Alla speranza corrente Michelstaedter oppone il kairòs: “non è più il momento opportuno (kairòs) di indugiare, ma di agire”2. Il kairòs è il momento della presa d’atto della qualità politica del proprio tempo, cercando la situazione in cui farne esperienza. Forse, il kairòs michelstedteriano può rimandare alla concezione benjaminiana dello Jeztzeit nella XVIII Tesi sulla storia, tradotto inadeguatamente con “adesso”: la contrazione, l’accensione del tempo in un punto d’intensità da cui irrompe la scelta decisiva: “l’apertura della piccola porta”, che può esser l’inizio di un nuovo cammino. Il kairòs rimanda dunque al desiderio, che non è un sentimento, ma un’emozione, un movimento, cioè, che spinge all’azione. C’è differenza tra sperare in qualcosa e desiderare qualcosa, tra sperare in un incontro e desiderare qualcuno, in carne e ossa.
La speranza è basata sul rimando, sulla delega al futuro, ad esempio al sistema elettorale. Bravissimi i francesi, che hanno una storia sociale così ricca! Ma non deleghiamo a Mélenchon o piuttosto agli equilibri di composite dinamiche rappresentative.
Il desiderio vuol realizzare e ne corre il rischio! Il desiderio vuole cambiare le cose qui, ora, dove io sono.

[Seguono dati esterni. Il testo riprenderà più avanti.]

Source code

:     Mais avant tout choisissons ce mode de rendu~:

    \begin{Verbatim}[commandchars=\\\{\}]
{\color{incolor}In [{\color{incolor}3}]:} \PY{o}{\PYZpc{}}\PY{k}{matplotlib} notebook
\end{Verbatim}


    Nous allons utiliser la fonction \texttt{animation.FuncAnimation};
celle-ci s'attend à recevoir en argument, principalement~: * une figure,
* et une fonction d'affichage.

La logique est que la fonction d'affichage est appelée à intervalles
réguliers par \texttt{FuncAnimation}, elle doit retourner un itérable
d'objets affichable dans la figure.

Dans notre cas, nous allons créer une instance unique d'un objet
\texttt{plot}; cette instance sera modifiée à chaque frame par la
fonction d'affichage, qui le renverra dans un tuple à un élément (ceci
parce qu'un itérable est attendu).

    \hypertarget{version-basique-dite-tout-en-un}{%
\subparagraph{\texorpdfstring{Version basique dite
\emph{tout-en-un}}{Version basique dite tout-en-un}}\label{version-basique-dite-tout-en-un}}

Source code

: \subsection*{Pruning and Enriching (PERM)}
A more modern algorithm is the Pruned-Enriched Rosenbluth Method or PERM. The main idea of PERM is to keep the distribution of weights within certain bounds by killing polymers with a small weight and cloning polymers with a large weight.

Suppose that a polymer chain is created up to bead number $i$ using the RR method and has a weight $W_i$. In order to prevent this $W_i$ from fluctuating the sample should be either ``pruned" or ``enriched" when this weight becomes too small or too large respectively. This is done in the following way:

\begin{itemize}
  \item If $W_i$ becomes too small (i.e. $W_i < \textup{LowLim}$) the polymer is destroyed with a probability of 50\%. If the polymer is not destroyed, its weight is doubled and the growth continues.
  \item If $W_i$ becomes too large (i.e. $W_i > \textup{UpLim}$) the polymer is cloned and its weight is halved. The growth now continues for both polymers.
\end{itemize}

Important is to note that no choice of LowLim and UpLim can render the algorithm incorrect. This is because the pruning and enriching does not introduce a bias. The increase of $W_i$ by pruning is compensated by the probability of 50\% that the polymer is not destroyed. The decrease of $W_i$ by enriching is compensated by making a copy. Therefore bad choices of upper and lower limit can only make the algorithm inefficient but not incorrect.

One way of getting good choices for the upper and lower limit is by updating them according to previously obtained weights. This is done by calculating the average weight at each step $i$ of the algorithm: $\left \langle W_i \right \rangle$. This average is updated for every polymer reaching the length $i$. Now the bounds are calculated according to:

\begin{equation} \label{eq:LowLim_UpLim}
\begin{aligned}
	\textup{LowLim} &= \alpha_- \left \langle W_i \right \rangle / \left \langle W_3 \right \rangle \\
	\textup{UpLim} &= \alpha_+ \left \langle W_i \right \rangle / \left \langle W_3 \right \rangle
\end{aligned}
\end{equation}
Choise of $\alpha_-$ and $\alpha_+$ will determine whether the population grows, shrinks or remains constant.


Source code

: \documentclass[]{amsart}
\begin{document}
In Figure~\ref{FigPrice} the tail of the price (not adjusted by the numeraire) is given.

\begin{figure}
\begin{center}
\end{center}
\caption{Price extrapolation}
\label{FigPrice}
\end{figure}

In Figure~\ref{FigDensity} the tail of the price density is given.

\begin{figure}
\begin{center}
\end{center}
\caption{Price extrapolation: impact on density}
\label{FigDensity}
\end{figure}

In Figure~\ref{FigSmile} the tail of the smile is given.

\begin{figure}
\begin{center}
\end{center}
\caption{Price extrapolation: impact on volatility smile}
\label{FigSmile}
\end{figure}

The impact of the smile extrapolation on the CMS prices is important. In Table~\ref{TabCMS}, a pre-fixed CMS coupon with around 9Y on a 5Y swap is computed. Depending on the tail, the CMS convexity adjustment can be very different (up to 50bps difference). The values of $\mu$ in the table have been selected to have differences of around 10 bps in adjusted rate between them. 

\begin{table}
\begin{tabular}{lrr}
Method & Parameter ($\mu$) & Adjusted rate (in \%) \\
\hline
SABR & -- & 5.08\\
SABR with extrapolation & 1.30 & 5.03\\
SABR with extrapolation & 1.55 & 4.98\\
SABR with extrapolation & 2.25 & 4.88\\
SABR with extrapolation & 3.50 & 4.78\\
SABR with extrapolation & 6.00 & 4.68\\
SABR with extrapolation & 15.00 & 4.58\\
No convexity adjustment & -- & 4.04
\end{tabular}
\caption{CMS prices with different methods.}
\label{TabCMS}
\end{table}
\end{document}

Io sono sul confine: meccanismo chiave del potere statuale. Sono sul confine per aiutare a passare chi viola il potere dello Stato: i migranti della Rotta balcanica. Sono con chi viene nella piazza del Mondo davanti alla stazione di Trieste, avendo accolto il nostro messaggio; sono con coloro che ci chiamano in giro per l’Italia a parlare e a riflettere insieme sulla nostra esperienza. Desidero cambiare le cose. Ma ci deve essere sempre un qui-ora, un kairòs.
Ho avuto la ventura di incontrare coloro che venivano evitati, non visti, come ombre, da un’intera città, anche da chi avrebbe avuto il compito legale di fermarli. Ho capito che erano dei messaggeri, degli àngheloi, che, venendo da un passato di violenza, ci parlano del futuro di tutti noi, della vita intera.
Ecco come il mio desiderio ha cercato e trovato corpi. Se fossi stato a Firenze, avrebbe probabilmente incontrato i corpi degli operai della GKN – o altri. Ecco ciò che da corpo al mio desiderio, perché il desiderio cerca corpi. Infatti. Che cos’è il desiderio? È desiderio di vivere. Ma che cos’è vivere? Lo si vede nel modo migliore alla nascita: è ricevere il “se stesso” dagli altri. Desiderare di vivere è allora cercare se stesso negli altri: costruire comunità.
Non a caso sono state soprattutto le donne, il movimento politico delle donne, a introdurre politicamente la tematica concreta del desiderio e della relazione:
“L’uomo ha sempre rimandato ogni soluzione a un futuro ideale dell’umanità, ma non esiste, possiamo però rivelare l’umanità presente, cioè noi stesse”, “vogliamo essere all’altezza di un universo senza risposte”3.
Venite nella piazza del Mondo. Nella piazza della stazione di Trieste, accogliendo gli esuli, noi cerchiamo in qualche modo il nostro kairòs, il nostro Jeztzeit: la piccola porta. Sia ben chiaro: non ci facciamo illusioni. Dal punto di vista esistenziale e politico sarebbe meschino sopravalutarci e sopravalutare il nostro impegno. Emergono spesso problemi, anche dolorosi, di relazioni personali difficili fra gli attivisti e anche fra gli esuli, come nella lunga attesa per coloro che sono accolti solo formalmente, ma costretti a stazionare fra le rovine del cosiddetto Silos perché i luoghi di prima accoglienza sono già saturi. La piazza degli esuli è un luogo che mette a nudo la nostra struggente esigenza di riconoscimento nelle consuete dinamiche individualistiche: ci fa capire quanto sia difficile e faticoso, in maniera piena forse per ora impossibile, uscire dal potente schema sociale dell’individuo. Lo dico, ovviamente, anche pensando a me stesso.
1 Carlo Michelstaedter, La persuasione e la rettorica, Adelphi Milano, 1982 p.72.
2 C. Michelstaedter, La persuasione e la rettorica, cit., p.72. Verso 22 dell’Elettra di Sofocle
3 Carla Lonzi, Premessa a Sputiamo su Hegel, Scritti di Rivolta femminile, 1974 pp. 9, 18.